Corte na cena. Agora só a repórter em frente do barraco de Jairo.
- Presenciamos agora a dor de um homem que perdeu sua esposa, atropelada por um veículo dirigido por um irresponsável. O que serão dos pobres órfãos que não vão ter mais o convívio e a alegria da mãe deles por perto? E a sociedade, o que diz disso?

Jairo, o irmão dele e um advogado dos direitos humanos foram recebidos pelo assessor do Governador do Estado. Com dezenas de câmeras espalhados pela sala do Palácio, e diversos microfones sobre a mesa, o assessor dizia:
- Recebi hoje um comunicado do Governador, que infelizmente não pôde estar aqui presente por causa do congresso em Nova York; ele ordenou que todas medidas serão tomadas para a punição dos responsáveis pelo triste acidente com a senhora Norma Gomes.
- E a pensão que o Governador prometeu ? - Perguntou Jairo.
- Sim, claro - o assessor pegou uma folha e leu, - o Governo está analisando a possibilidade dos seus filhos receberem uma pensão vitalícia...
Jairo pulou da cadeira e gritou:
- Meus filhos???? E eu, como fico?
Flashes de câmeras em cima do viúvo. Microfones, celulares, gravadores em cima do assessor, que suava:
- É... bem... o Governador não mencionou o senhor...
- Vou processar o Estado pelo assassinato da minha mulher!!!!
Tudo foi registrado e passou nos principais jornais do mundo.
Manchetes nos principais jornais diziam:
"JAIRO GOMES ACUSA GOVERNO E A POLÍCIA DO ESTADO: ASSASSINOS DE GRÁVIDAS!"
Produtores dos programas de televisão disputavam a tapa a presença de Jairo para uma entrevista exclusiva.

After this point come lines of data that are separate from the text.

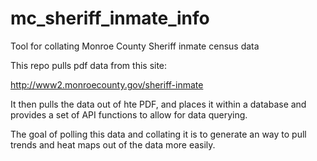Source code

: mc_sheriff_inmate_info
======================

Tool for collating Monroe County Sheriff inmate census data

This repo pulls pdf data from this site:

  http://www2.monroecounty.gov/sheriff-inmate
  
It then pulls the data out of hte PDF, and places it within a database and provides a set of API functions to allow for data querying.

The goal of polling this data and collating it is to generate an way to pull trends and heat maps out of the data more easily.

Jairo optou pela emissora líder, e mediante um ótimo cachê, foi entrevistado nos seus principais programas.
No programa noturno ele disse ao apresentador:
-Tenho recebido ameaças da polícia. Ligaram para o meu celular e alguém se fez passar pelo comandante do batalhão, dizendo que se eu não calasse a boca e tirasse as acusações contra o governo, eu ia sofrer com o sumiço dos meus filhos.
- Comandante da polícia? - Espantou-se o apresentador.
- Ele disse que sim - disse Jairo.
"JAIRO GOMES E SUA FAMÍLIA NA PROTEÇÃO DA POLÍCIA FEDERAL."
Jairo e os filhos precisaram mudar suas identidades, e fontes disseram aos repórteres que investigavam o caso, que eles saíram do País, e só regressariam depois do julgamento e condenação dos policiais envolvidos pelo atropelamento.
Com Jairo fora, a repercussão do caso foi esfriando, e logo outros acontecimentos tornaram-se notícias que atiçavam o interesse do público.
Meses depois, um repórter encontrou o editor do jornal que foi o primeiro que noticiou o caso do atropelamento e perguntou:
- E como tá o caso dos policiais do camburão que atropelou a grávida?
- Eles? Continuam na ativa, na função administrativa...
- E mais nada do julgamento?
- Ninguém fala mais nisso. Os leitores querem novidades, notícias de última hora estampando nas manchetes dos jornais!